US 6459415 B1
An omni-directional, planar folded dipole antenna and related quadrature phase shifter implemented on printed circuit boards (PCBs) having differing properties that are perpendicularly engaged. The planar antenna segment is implemented on a single-sided inexpensive PCB and a quadrature phase shifter and system electronics are implemented on more expensive multi-layer PCBs. The invention reduces cost and improves system reliability because coaxial or like connectors of varying material and installation quality are not required between a planar antenna and a quadrature phase shifter. Planar antenna transmits radio frequency signals in an omni-directional pattern and is capable of receiving signals from remote dipole antennas positioned in arbitrary physical orientations. The quadrature phase shifter provides both phase shifting functions and also converts an unbalanced radio frequency transceiver output signal into a balanced input signal to the planar antenna.

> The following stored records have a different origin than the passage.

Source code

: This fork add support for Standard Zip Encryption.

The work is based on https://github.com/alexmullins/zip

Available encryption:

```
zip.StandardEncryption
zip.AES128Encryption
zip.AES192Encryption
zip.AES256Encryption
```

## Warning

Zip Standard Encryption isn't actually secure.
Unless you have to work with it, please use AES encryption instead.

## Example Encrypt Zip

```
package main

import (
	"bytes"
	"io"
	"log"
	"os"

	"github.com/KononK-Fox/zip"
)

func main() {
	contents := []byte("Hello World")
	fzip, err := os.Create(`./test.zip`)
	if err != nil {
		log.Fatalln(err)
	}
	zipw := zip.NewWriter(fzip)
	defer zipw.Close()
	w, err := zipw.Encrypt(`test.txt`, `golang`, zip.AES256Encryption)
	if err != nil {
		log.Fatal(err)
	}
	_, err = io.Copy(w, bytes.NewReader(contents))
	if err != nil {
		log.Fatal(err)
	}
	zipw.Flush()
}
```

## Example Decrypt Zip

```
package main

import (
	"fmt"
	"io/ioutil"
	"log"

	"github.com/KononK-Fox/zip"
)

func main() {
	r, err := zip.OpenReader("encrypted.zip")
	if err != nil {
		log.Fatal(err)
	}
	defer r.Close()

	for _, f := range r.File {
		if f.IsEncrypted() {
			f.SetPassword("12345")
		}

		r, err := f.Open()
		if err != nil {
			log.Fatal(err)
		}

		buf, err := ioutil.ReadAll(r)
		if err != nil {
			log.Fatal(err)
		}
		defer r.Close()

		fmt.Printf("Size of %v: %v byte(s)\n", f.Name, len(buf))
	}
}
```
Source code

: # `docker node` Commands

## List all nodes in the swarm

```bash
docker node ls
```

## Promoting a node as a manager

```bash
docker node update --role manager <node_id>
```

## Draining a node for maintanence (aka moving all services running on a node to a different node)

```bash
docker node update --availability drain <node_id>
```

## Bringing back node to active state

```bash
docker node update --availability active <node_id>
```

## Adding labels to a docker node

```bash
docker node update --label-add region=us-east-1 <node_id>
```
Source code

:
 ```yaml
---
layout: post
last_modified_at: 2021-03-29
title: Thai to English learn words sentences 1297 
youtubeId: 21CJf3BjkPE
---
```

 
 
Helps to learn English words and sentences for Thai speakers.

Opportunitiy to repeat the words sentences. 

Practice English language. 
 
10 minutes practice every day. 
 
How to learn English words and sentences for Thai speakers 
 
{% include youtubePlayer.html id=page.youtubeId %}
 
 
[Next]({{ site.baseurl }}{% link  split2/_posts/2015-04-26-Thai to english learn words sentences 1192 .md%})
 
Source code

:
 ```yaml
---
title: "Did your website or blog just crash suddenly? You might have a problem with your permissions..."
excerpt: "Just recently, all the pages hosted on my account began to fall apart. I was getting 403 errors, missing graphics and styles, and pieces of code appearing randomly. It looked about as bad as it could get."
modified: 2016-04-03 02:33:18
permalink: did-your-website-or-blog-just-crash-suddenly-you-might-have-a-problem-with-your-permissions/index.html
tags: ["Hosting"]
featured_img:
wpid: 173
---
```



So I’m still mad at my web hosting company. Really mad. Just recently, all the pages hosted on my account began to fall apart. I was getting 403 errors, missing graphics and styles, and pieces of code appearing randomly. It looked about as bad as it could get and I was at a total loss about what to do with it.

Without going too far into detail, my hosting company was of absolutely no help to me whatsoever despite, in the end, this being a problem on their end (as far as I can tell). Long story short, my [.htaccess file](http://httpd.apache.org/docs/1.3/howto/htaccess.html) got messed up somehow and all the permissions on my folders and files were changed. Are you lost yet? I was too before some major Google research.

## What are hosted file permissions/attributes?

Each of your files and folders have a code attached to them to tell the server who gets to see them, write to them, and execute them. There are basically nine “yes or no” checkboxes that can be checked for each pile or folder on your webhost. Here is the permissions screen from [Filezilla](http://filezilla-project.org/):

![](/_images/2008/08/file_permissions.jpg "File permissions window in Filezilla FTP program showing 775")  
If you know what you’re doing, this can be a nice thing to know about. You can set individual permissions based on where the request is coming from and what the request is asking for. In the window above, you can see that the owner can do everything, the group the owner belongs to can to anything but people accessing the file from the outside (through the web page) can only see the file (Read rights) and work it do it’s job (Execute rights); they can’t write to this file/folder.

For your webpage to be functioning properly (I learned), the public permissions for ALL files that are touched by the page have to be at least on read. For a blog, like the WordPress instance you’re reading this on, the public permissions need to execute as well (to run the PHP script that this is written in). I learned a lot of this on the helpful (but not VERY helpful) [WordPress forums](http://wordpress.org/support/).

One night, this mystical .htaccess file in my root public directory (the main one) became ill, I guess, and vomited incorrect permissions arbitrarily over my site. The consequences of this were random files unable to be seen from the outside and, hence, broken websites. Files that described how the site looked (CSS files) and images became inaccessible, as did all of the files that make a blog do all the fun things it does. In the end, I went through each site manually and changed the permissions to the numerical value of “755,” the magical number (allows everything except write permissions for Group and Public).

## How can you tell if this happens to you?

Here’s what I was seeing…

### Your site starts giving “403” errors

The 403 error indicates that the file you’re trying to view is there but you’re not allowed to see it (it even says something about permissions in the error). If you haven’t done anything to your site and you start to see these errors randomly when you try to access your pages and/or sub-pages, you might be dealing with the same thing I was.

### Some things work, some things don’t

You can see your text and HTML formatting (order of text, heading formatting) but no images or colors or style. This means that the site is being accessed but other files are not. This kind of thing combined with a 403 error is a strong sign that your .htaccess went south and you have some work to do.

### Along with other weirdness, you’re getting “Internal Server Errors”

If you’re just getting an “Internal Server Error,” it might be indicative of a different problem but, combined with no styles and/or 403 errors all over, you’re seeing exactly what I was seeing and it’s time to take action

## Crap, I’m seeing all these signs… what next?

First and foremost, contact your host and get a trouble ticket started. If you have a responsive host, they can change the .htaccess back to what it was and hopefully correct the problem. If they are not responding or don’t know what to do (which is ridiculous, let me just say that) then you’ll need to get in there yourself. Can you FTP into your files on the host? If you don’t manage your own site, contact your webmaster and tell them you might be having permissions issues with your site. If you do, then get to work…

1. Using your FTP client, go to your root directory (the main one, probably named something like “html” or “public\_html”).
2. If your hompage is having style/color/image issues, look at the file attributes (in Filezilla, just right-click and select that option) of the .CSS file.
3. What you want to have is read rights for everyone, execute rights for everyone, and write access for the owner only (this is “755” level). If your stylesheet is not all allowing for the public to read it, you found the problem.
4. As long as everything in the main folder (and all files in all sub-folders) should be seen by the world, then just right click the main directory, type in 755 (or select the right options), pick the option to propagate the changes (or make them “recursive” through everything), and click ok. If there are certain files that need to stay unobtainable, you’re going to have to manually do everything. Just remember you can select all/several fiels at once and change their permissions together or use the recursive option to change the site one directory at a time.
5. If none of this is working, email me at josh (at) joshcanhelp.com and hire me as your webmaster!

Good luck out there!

1. A planar, omni-directional antenna system for use with printed circuit boards, comprising:
a planar antenna engaged with a first printed circuit board for radiating and receiving electromagnetic signals, wherein said antenna has four quarter wavelength, folded dipole sections organized in pairs;
at least one pair of phasor passive radiator elements associated with said folded dipole sections on the planar antenna;
a radio frequency transceiver;
a quadrature phase shifter circuit engaged with a second printed circuit board, wherein said quadruture phase shifter circuit comprises a phase shifting hybrid power divider and transformer connected to said planar antenna and said radio frequency transceiver; and
at least one connector trace connecting said planar antenna, quadrature phase shifter and radio frequency transceiver.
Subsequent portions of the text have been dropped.